# Work required
Below are lines of data, and only some are wanted. Please repeat exactly those from the line that has "2. Tubing and" through the line that has "1. ASTM B221 and ASTM B308".

Stored data entries
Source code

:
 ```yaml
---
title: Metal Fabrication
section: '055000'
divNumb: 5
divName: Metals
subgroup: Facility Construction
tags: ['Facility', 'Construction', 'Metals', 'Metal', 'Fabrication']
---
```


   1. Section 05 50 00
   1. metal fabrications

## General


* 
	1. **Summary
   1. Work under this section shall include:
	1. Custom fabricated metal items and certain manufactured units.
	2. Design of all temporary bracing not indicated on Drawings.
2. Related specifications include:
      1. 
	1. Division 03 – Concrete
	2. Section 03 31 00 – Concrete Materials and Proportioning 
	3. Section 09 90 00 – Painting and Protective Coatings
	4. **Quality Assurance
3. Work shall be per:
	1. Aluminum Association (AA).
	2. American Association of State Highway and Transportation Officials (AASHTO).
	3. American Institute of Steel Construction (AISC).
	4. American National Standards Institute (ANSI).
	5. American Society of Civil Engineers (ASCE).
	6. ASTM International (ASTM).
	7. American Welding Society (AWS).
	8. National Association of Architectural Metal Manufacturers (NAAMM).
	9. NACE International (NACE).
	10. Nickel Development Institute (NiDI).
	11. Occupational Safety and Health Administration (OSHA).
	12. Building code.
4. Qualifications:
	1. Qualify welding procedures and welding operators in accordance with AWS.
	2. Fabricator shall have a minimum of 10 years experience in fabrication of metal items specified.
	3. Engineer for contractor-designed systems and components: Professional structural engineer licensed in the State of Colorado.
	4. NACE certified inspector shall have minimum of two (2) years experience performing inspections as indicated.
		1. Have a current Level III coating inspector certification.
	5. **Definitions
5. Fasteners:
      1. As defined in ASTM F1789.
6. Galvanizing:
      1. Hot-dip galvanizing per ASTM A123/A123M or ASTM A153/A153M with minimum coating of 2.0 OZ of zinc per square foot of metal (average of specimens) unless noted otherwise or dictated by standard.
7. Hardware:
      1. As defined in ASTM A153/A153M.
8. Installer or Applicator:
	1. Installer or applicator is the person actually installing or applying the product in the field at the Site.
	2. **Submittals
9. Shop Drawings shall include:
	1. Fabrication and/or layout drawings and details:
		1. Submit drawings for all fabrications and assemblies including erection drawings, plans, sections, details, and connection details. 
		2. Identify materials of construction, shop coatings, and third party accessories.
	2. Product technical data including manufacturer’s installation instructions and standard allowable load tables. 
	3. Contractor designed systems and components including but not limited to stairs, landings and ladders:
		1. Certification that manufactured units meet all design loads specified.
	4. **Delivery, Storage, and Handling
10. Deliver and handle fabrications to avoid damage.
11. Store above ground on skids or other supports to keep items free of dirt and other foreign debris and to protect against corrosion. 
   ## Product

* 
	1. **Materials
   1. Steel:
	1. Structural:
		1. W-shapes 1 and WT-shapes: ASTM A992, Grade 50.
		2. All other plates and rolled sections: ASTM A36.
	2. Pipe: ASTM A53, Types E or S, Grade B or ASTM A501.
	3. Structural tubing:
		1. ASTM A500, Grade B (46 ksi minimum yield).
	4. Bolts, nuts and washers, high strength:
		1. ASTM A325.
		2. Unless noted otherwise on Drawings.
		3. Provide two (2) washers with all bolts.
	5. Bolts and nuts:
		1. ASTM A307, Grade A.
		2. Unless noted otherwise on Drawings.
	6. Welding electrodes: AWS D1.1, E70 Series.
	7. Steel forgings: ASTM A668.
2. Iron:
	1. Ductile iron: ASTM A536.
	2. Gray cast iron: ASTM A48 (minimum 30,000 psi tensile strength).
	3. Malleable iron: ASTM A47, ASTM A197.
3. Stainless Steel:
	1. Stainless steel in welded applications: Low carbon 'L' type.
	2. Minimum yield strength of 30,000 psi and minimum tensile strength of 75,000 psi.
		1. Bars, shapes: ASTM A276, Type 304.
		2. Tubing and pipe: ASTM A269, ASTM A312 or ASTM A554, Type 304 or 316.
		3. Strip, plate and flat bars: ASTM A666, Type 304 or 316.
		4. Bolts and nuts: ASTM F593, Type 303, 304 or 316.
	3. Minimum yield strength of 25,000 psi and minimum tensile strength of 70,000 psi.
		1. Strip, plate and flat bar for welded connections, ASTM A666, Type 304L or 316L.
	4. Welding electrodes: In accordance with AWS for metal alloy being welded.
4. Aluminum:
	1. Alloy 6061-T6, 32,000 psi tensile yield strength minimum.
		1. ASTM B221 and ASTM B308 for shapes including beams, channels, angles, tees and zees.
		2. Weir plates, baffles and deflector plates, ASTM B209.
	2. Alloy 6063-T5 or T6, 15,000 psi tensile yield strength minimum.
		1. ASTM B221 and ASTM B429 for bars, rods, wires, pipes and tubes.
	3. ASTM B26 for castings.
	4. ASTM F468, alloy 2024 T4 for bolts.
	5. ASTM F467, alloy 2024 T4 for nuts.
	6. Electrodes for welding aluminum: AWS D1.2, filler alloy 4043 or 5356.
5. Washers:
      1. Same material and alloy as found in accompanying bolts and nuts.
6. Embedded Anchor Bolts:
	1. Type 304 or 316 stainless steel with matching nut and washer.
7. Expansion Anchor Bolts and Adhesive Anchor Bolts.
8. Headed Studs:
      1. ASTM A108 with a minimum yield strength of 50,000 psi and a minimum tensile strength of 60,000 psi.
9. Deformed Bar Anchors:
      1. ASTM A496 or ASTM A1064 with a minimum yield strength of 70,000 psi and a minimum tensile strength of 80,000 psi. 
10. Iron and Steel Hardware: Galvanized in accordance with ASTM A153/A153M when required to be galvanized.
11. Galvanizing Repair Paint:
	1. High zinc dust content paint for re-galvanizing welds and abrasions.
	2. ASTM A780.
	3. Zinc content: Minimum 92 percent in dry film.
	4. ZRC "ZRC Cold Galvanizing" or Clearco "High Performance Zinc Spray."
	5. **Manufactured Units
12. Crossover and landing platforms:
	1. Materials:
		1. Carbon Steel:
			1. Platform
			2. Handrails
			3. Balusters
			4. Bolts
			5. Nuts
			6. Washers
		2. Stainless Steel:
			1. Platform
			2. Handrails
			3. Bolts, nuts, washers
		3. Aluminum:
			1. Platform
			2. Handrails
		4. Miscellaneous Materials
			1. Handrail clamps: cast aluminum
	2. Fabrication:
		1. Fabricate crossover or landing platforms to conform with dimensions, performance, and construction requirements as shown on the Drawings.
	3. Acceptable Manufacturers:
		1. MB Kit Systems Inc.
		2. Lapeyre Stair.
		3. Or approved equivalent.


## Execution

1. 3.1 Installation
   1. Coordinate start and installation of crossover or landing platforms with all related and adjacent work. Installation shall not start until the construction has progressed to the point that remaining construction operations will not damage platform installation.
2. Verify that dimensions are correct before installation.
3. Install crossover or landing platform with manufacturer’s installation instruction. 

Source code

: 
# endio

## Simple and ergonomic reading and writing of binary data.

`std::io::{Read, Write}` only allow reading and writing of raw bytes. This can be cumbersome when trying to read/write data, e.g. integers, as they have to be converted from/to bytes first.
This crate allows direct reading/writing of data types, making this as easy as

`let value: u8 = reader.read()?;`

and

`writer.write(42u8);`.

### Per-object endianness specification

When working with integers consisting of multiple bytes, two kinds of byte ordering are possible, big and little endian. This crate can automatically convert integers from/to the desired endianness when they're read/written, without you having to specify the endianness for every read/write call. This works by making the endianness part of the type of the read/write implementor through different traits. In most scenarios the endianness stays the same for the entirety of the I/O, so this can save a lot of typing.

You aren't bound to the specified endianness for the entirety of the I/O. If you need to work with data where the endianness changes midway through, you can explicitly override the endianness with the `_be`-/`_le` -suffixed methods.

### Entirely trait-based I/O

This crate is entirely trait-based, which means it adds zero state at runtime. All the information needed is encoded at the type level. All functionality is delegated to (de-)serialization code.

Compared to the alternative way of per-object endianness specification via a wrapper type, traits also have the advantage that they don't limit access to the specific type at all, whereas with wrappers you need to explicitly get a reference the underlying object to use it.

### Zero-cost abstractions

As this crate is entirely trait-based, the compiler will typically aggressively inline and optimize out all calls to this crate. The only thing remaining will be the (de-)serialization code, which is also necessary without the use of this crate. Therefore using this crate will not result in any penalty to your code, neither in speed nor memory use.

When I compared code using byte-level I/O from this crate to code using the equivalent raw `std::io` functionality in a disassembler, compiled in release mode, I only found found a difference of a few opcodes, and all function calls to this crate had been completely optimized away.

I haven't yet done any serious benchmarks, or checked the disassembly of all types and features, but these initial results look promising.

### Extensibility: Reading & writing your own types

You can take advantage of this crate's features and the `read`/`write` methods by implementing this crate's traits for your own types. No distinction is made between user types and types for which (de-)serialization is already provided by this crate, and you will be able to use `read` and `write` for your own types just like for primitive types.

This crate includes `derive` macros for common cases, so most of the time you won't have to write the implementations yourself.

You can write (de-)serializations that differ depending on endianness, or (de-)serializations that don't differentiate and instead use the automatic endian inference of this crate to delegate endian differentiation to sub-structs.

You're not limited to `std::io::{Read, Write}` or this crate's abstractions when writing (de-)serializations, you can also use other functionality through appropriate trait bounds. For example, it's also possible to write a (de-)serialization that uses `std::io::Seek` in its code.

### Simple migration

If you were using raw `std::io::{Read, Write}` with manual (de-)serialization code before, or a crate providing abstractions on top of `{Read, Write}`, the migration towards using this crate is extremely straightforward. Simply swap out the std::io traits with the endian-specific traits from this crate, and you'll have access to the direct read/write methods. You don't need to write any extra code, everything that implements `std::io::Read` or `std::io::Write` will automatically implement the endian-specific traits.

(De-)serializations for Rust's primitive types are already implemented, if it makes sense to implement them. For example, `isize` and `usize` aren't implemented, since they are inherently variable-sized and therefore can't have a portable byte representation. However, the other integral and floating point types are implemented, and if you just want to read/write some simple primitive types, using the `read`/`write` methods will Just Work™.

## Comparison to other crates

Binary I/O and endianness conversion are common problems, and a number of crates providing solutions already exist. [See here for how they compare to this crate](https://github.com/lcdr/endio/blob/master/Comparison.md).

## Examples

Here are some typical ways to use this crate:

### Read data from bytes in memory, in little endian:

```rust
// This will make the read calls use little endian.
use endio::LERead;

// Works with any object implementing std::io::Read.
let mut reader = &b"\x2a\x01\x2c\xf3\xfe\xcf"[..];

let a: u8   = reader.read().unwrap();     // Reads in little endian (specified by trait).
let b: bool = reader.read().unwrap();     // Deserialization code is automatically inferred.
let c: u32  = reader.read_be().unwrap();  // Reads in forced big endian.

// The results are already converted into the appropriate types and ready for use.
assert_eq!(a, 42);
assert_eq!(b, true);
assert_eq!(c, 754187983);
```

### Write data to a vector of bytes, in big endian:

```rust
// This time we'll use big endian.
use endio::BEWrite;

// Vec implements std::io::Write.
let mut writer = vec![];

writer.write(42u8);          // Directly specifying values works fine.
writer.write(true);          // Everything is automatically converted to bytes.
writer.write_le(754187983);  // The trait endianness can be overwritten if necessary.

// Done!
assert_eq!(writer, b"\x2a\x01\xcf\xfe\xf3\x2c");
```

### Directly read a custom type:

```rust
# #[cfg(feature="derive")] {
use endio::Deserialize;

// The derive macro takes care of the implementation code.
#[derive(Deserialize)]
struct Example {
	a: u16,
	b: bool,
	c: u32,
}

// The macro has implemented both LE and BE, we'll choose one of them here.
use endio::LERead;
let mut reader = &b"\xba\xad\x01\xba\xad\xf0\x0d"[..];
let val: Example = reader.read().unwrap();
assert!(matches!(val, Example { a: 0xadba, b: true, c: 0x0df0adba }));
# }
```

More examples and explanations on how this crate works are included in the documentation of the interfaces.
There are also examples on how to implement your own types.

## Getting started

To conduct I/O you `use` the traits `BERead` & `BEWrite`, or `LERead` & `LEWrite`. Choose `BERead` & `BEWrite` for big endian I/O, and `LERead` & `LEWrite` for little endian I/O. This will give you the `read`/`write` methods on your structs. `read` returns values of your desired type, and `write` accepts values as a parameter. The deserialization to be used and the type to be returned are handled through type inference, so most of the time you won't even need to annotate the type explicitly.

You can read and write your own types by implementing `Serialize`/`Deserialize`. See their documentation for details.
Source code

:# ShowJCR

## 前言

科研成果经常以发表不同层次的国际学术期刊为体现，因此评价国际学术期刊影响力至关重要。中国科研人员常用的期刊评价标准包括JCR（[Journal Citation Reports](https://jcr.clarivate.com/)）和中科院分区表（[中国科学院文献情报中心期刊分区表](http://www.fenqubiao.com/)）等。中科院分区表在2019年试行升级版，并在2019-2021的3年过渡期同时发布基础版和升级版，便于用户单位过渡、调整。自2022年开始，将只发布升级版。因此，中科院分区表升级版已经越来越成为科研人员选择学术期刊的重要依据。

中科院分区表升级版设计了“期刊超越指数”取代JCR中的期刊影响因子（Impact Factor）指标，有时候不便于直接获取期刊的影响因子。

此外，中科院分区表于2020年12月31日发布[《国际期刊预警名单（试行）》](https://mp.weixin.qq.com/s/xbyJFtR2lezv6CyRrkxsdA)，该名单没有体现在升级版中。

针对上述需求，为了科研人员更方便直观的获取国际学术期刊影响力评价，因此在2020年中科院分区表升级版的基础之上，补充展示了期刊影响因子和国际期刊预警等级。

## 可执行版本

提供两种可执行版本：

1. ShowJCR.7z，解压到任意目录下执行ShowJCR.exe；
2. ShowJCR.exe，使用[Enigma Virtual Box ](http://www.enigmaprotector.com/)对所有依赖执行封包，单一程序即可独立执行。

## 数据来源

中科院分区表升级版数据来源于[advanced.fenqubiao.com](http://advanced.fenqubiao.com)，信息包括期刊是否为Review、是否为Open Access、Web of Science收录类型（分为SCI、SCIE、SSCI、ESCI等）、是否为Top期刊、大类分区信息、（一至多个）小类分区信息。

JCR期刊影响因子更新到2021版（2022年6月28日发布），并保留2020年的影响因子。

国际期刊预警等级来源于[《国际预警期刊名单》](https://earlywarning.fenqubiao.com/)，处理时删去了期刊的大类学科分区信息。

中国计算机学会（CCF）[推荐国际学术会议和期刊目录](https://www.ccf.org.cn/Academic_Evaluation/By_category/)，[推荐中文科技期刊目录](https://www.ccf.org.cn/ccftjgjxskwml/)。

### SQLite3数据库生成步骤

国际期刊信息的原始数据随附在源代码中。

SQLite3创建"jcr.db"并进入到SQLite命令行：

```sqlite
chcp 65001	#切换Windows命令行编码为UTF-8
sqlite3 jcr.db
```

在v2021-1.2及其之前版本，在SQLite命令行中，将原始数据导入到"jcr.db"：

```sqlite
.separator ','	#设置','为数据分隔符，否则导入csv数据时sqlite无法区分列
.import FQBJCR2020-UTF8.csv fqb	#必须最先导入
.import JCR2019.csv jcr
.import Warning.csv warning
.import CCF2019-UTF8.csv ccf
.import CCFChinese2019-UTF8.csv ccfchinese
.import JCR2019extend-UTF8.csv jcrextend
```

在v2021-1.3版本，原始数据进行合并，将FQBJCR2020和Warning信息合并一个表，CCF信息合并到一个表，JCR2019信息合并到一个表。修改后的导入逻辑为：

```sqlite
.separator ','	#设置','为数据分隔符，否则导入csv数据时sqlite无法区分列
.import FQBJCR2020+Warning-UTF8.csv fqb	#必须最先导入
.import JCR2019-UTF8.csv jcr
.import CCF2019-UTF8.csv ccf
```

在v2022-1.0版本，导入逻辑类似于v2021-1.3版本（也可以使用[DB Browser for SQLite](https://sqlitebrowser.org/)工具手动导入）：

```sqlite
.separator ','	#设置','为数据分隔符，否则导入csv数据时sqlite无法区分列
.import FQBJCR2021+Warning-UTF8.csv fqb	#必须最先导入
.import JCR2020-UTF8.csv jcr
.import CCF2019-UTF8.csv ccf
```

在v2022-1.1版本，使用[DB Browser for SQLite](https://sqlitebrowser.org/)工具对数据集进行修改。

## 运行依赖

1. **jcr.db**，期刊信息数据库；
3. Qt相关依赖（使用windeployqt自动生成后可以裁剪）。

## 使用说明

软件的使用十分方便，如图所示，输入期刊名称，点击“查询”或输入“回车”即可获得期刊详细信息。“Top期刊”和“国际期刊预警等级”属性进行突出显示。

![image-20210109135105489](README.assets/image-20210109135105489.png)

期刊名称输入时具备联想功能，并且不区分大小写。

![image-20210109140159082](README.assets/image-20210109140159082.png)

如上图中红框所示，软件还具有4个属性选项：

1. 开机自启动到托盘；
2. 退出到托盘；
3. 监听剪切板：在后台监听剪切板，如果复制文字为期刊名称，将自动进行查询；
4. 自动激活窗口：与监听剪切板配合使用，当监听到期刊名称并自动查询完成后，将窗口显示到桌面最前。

# Response area
		2. Tubing and pipe: ASTM A269, ASTM A312 or ASTM A554, Type 304 or 316.
		3. Strip, plate and flat bars: ASTM A666, Type 304 or 316.
		4. Bolts and nuts: ASTM F593, Type 303, 304 or 316.
	3. Minimum yield strength of 25,000 psi and minimum tensile strength of 70,000 psi.
		1. Strip, plate and flat bar for welded connections, ASTM A666, Type 304L or 316L.
	4. Welding electrodes: In accordance with AWS for metal alloy being welded.
4. Aluminum:
	1. Alloy 6061-T6, 32,000 psi tensile yield strength minimum.
		1. ASTM B221 and ASTM B308 for shapes including beams, channels, angles, tees and zees.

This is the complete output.